Following a period of poor earnings results, QBE Insurance Group said that it was now in a better position to increase its dividend payments to shareholders during fiscal 2015 with profits also tracking higher.
According to the release, concensus amongst analyst forecasts suggests the insurer will increase its dividends by roughly 30% during the 2015 fiscal year, while the dividend will remain fully franked for this year and next.
QBE's chairman Marty Becker said: "Assuming a constant payout ratio of around 50%, this would indicate shareholders might reasonably expect an increase in dividends during the current year." He also stated that the Board would give "due consideration" as to whether it should increase its current payout ratio from 50%.
That limit was set in 2013 at a time when the company was battling soaring insurance claims and profit downgrades. In recent years, QBE has sold off non-core divisions in order to simplify its balance sheet and ensure more predictable earnings streams.

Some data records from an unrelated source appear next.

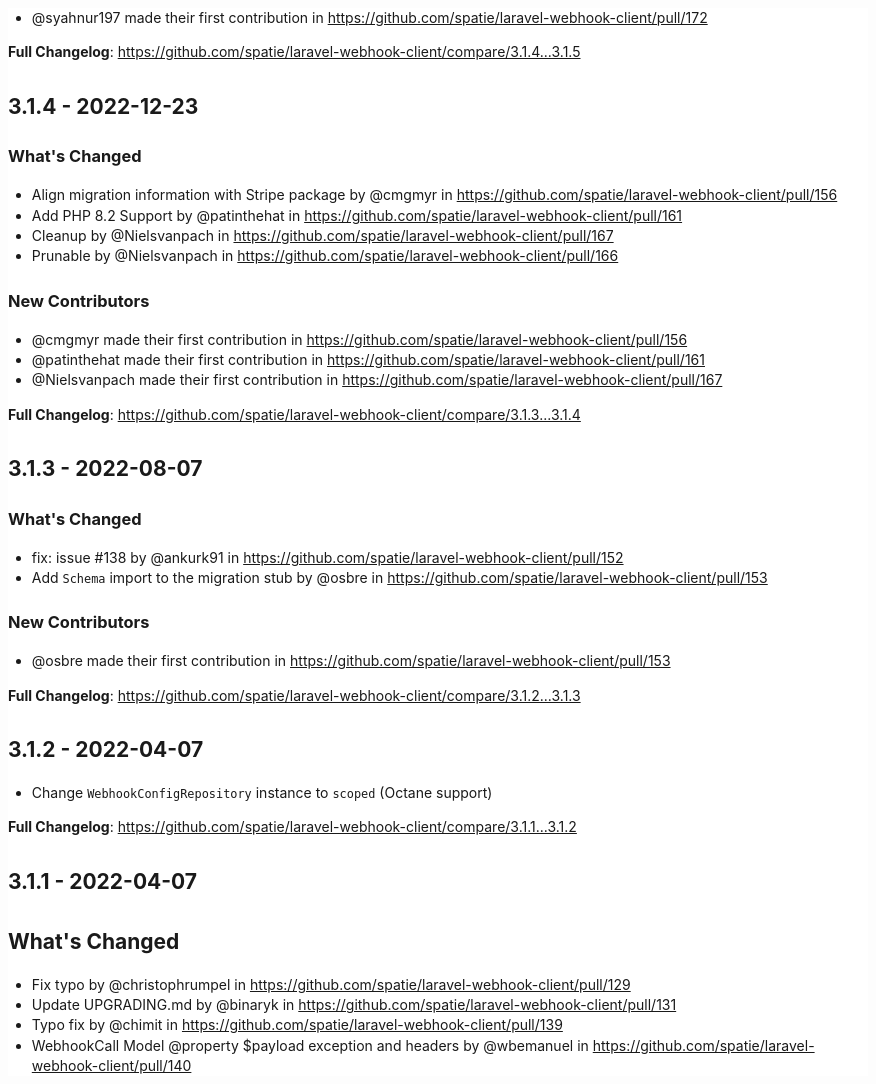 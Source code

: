 - @syahnur197 made their first contribution in https://github.com/spatie/laravel-webhook-client/pull/172

**Full Changelog**: https://github.com/spatie/laravel-webhook-client/compare/3.1.4...3.1.5

## 3.1.4 - 2022-12-23

### What's Changed

- Align migration information with Stripe package by @cmgmyr in https://github.com/spatie/laravel-webhook-client/pull/156
- Add PHP 8.2 Support by @patinthehat in https://github.com/spatie/laravel-webhook-client/pull/161
- Cleanup by @Nielsvanpach in https://github.com/spatie/laravel-webhook-client/pull/167
- Prunable by @Nielsvanpach in https://github.com/spatie/laravel-webhook-client/pull/166

### New Contributors

- @cmgmyr made their first contribution in https://github.com/spatie/laravel-webhook-client/pull/156
- @patinthehat made their first contribution in https://github.com/spatie/laravel-webhook-client/pull/161
- @Nielsvanpach made their first contribution in https://github.com/spatie/laravel-webhook-client/pull/167

**Full Changelog**: https://github.com/spatie/laravel-webhook-client/compare/3.1.3...3.1.4

## 3.1.3 - 2022-08-07

### What's Changed

- fix: issue #138 by @ankurk91 in https://github.com/spatie/laravel-webhook-client/pull/152
- Add `Schema` import to the migration stub by @osbre in https://github.com/spatie/laravel-webhook-client/pull/153

### New Contributors

- @osbre made their first contribution in https://github.com/spatie/laravel-webhook-client/pull/153

**Full Changelog**: https://github.com/spatie/laravel-webhook-client/compare/3.1.2...3.1.3

## 3.1.2 - 2022-04-07

- Change `WebhookConfigRepository` instance to `scoped` (Octane support)

**Full Changelog**: https://github.com/spatie/laravel-webhook-client/compare/3.1.1...3.1.2

## 3.1.1 - 2022-04-07

## What's Changed

- Fix typo by @christophrumpel in https://github.com/spatie/laravel-webhook-client/pull/129
- Update UPGRADING.md by @binaryk in https://github.com/spatie/laravel-webhook-client/pull/131
- Typo fix by @chimit in https://github.com/spatie/laravel-webhook-client/pull/139
- WebhookCall Model @property $payload exception and headers by @wbemanuel in https://github.com/spatie/laravel-webhook-client/pull/140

Meanwhile, it has also reduced its debt-to-equity ratio considerably (from 44.1% a year ago down to 32.5% in December), while further improvements are expected this year. Although it said that a strengthening US dollar would likely result in lower premium revenue for the year, its combined operating ratio should not be materially impacted.
Pleasingly, its first quarter results are also tracking in line with management's expectations.
Should you buy QBE Insurance Group?
QBE Insurance Group's shares have rallied hard since mid-January, climbing a remarkable 31% in that time. By comparison, fellow insurer Insurance Australia Group Ltd (ASX: IAG) has retreated almost 3%, while the S&P/ASX 200 (Index: ^AXJO) (ASX: XJO) has jumped 12%.
A jump of that calibre might be enough to deter some investors, but the stock still appears to be a reasonable buy. At $13.28, the shares are trading on a projected price-earnings ratio of roughly 16.3 times with strong earnings growth expected over the next two years. It also offers a compelling dividend yield of 3.4%, fully franked.